ACS Omega. 2020 Nov 30;5(49):32023-32031. doi: 10.1021/acsomega.0c04931. eCollection 2020 Dec 15.

Authors

Dinesh M Dhumal¹, Pankaj D Patil², Raghavendra V Kulkarni³, Krishnacharya G Akamanchi^{1

4}

Affiliations

¹ Department of Pharmaceutical Sciences and Technology, Institute of Chemical Technology, Matunga (E), Mumbai 400019, India.
² Department of Chemistry, Syracuse University, Syracuse, New York 13244, United States.
³ BLDEA's SSM College of Pharmacy & Research Centre, Vijayapura 586103, India.
⁴ Department of Allied Health Sciences, Shri B.M. Patil Medical College, Hospital and Research Centre, BLDE Deemed to be University, Vijayapura 586103, India.

Abstract

The application of lipid-based drug delivery technologies for bioavailability enhancement of drugs has led to many successful products in the market for clinical use. Recent studies on amine-containing heterolipid-based synthetic vectors for delivery of siRNA have witnessed the United States Food and Drug Administration (USFDA) approval of the first siRNA drug in the year 2018. The studies on various synthetic lipids investigated for delivery of such nucleic acid therapeutics have revealed that the surface pK _a of the constructed nanoparticles plays an important role. The nanoparticles showing pK _a values within the range of 6-7 have performed very well. The development of high-performing lipid vectors with structural diversity and falling within the desired surface pK _a is by no means trivial and requires tedious trial and error efforts; therefore, a practical solution is called for. Herein, an attempt to is made provide a solution by predicting the statistically significant pK _a through a predictive quantitative structure-activity relationship (QSAR) model. The QSAR model has been constructed using a series of 56 amine-containing heterolipids having measured pK _a values as a data set and employing a partial least-squares regression coupled with stepwise (SW-PLSR) forward algorithm technique. The model was tested using statistical parameters such as r ², q ², and pred_r ², and the model equation explains 97.2% (r ² = 0.972) of the total variance in the training set and it has an internal (q ²) and an external (pred_r ²) predictive ability of ∼83 and ∼63%, respectively. The model was validated by synthesizing a series of designed heterolipids and comparing measured surface pK _a values of their nanoparticle assembly using a 2-(p-toluidino)-6-napthalenesulfonic acid (TNS) assay.
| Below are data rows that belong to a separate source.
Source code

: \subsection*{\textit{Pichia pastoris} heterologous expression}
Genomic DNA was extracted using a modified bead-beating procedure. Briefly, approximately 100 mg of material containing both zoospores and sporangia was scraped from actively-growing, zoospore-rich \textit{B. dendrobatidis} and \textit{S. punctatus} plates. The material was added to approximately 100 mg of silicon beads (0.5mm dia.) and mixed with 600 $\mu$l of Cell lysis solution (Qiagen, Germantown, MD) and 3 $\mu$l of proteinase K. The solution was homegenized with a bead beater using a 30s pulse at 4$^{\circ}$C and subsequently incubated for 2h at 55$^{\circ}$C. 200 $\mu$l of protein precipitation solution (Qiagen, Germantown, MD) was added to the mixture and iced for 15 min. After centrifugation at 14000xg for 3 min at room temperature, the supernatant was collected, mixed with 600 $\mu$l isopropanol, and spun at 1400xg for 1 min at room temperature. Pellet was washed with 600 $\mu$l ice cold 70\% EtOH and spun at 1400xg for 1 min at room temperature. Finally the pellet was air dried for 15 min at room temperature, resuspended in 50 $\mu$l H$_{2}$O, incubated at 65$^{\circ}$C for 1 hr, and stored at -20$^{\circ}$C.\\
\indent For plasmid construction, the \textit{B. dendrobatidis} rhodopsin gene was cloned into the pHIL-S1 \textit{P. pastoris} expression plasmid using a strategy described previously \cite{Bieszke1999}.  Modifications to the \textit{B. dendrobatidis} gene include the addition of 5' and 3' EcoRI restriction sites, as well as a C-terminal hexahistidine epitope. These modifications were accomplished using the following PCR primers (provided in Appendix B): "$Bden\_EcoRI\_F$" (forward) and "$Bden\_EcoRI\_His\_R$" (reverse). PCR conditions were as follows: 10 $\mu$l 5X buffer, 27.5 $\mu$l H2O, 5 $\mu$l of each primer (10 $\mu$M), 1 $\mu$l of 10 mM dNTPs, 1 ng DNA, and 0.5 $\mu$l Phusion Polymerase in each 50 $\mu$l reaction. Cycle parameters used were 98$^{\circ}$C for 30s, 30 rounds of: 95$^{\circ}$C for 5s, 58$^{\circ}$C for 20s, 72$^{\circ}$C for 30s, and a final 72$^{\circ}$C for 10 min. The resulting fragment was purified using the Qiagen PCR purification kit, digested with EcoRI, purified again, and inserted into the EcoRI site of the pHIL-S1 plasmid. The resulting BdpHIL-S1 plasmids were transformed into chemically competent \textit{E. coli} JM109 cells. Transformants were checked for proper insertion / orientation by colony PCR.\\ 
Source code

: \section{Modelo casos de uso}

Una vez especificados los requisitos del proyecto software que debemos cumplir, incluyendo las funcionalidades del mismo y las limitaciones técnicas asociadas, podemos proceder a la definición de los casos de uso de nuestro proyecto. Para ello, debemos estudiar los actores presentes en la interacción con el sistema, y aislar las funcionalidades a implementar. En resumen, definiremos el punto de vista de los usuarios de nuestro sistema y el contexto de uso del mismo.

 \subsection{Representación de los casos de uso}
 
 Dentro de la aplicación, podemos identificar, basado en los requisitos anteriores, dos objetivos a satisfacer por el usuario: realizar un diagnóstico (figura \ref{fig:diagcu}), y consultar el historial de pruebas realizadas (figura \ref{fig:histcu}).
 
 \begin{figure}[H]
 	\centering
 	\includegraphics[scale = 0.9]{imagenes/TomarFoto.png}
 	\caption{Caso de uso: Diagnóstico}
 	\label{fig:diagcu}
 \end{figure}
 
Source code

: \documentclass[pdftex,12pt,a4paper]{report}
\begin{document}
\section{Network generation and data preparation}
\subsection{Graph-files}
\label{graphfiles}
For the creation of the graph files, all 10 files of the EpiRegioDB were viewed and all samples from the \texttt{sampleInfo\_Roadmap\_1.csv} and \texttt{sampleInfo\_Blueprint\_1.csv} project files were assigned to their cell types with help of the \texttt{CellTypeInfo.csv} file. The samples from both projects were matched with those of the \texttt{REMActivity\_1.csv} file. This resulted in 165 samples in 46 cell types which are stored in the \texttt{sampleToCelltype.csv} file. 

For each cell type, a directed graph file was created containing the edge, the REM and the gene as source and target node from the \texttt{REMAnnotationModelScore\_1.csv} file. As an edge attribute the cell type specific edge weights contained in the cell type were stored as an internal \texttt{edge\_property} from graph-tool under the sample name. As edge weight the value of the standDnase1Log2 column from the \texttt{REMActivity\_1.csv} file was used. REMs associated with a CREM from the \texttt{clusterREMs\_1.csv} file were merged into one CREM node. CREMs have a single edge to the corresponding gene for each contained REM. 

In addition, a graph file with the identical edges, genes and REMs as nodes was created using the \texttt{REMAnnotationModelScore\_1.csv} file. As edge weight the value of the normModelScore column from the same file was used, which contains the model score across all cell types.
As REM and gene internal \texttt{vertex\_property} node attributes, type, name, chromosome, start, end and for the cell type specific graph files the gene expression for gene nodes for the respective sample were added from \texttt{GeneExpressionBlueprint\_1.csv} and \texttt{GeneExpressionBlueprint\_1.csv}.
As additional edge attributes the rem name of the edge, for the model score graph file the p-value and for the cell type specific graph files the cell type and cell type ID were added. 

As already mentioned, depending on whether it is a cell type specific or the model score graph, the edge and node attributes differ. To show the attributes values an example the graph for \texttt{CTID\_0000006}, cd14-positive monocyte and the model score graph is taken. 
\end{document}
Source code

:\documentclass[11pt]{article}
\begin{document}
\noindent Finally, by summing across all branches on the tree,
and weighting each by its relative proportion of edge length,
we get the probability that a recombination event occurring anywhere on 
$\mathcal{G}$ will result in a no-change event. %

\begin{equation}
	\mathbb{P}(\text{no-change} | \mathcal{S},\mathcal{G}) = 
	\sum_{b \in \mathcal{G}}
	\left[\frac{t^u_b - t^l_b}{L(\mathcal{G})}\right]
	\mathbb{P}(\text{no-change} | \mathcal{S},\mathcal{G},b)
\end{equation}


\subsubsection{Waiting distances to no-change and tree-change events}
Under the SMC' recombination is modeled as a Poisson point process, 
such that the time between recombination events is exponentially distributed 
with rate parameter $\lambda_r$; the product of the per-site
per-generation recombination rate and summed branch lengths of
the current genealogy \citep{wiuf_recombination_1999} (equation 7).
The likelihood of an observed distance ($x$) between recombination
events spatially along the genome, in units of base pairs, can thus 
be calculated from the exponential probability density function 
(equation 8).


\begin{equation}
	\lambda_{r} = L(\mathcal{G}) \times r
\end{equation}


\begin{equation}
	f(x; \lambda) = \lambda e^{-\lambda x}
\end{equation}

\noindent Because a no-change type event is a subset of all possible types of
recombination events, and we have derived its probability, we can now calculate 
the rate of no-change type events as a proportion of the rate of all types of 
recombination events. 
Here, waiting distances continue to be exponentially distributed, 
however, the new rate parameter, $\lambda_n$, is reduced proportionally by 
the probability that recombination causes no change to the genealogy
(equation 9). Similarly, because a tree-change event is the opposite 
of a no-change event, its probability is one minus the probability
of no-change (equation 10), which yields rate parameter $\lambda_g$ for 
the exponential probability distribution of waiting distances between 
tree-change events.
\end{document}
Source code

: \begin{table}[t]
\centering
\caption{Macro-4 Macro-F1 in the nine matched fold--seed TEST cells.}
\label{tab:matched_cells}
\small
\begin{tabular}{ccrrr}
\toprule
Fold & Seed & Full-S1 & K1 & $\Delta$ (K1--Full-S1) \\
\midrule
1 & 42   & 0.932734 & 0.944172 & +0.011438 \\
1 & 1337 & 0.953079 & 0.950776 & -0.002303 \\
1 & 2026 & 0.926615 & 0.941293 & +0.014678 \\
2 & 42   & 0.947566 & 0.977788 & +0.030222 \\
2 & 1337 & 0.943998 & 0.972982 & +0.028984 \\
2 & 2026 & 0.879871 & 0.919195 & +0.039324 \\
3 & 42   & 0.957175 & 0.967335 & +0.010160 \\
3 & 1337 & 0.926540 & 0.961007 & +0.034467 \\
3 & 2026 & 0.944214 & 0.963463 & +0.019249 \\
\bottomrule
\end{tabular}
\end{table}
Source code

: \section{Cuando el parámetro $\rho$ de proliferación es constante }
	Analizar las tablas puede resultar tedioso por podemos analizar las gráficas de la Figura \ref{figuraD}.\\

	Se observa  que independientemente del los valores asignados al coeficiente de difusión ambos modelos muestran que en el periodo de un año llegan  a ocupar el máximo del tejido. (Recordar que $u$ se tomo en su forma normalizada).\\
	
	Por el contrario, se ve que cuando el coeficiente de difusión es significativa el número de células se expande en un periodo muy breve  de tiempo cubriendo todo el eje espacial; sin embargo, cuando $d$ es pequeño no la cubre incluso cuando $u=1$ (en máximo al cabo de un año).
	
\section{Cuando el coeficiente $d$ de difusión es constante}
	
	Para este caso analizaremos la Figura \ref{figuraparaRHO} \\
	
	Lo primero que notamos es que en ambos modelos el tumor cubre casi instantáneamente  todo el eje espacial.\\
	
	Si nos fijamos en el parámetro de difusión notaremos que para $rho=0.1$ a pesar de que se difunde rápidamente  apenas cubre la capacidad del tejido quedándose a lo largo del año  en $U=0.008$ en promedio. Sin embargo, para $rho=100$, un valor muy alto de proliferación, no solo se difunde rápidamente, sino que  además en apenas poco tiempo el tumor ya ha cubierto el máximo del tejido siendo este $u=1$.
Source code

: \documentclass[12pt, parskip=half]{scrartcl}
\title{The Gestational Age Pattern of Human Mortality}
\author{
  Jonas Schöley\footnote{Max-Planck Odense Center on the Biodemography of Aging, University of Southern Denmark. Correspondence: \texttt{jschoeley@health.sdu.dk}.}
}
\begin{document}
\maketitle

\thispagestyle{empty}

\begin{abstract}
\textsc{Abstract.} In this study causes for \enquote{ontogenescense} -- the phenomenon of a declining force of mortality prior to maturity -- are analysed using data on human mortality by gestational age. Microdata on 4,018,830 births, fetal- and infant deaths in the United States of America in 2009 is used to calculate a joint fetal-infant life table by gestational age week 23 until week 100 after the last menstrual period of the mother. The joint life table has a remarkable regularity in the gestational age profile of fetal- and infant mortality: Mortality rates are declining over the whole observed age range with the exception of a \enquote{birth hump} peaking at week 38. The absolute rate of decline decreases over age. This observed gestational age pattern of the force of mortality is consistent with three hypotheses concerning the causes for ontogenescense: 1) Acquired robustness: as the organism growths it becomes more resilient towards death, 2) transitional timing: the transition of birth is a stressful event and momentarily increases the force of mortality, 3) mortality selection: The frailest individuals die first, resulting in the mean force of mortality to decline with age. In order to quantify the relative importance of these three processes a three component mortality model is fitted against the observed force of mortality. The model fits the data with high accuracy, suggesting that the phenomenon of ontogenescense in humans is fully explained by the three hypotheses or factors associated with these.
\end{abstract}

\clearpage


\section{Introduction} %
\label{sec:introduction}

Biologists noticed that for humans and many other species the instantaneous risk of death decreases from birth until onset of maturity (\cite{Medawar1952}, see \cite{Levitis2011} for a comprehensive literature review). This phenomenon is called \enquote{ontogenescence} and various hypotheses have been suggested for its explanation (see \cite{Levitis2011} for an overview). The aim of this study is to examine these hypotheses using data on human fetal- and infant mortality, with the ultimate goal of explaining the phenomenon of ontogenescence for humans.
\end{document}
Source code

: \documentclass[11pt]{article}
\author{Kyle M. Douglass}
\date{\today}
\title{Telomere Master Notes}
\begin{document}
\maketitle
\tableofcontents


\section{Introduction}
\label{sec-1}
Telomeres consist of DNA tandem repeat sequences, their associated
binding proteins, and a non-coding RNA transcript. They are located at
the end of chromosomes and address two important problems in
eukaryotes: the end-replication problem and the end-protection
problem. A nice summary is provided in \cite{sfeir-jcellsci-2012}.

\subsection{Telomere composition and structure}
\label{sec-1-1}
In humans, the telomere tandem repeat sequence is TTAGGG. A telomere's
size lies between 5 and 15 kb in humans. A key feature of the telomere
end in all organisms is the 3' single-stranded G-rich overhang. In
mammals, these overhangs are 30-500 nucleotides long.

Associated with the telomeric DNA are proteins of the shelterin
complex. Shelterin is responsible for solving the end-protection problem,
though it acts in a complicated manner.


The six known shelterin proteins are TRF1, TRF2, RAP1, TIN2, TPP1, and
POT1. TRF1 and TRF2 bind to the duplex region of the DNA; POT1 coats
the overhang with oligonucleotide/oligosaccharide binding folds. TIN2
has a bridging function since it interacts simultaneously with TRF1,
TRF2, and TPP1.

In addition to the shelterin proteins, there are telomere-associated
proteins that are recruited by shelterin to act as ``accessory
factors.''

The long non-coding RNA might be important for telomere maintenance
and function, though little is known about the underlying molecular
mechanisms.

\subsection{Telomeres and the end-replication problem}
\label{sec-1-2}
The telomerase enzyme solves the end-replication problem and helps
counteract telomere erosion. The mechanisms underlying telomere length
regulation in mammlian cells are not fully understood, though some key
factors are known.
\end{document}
Predicted and measured surface pK _a values of the synthesized heterolipids were in good agreement with a correlation coefficient of 93.3%, demonstrating the effectiveness of this QSAR model. Therefore, we foresee that our developed model would be useful as a tool to cut short tedious trial and error processes in designing new amine-containing heterolipid vectors for delivery of nucleic acid therapeutics, especially siRNA.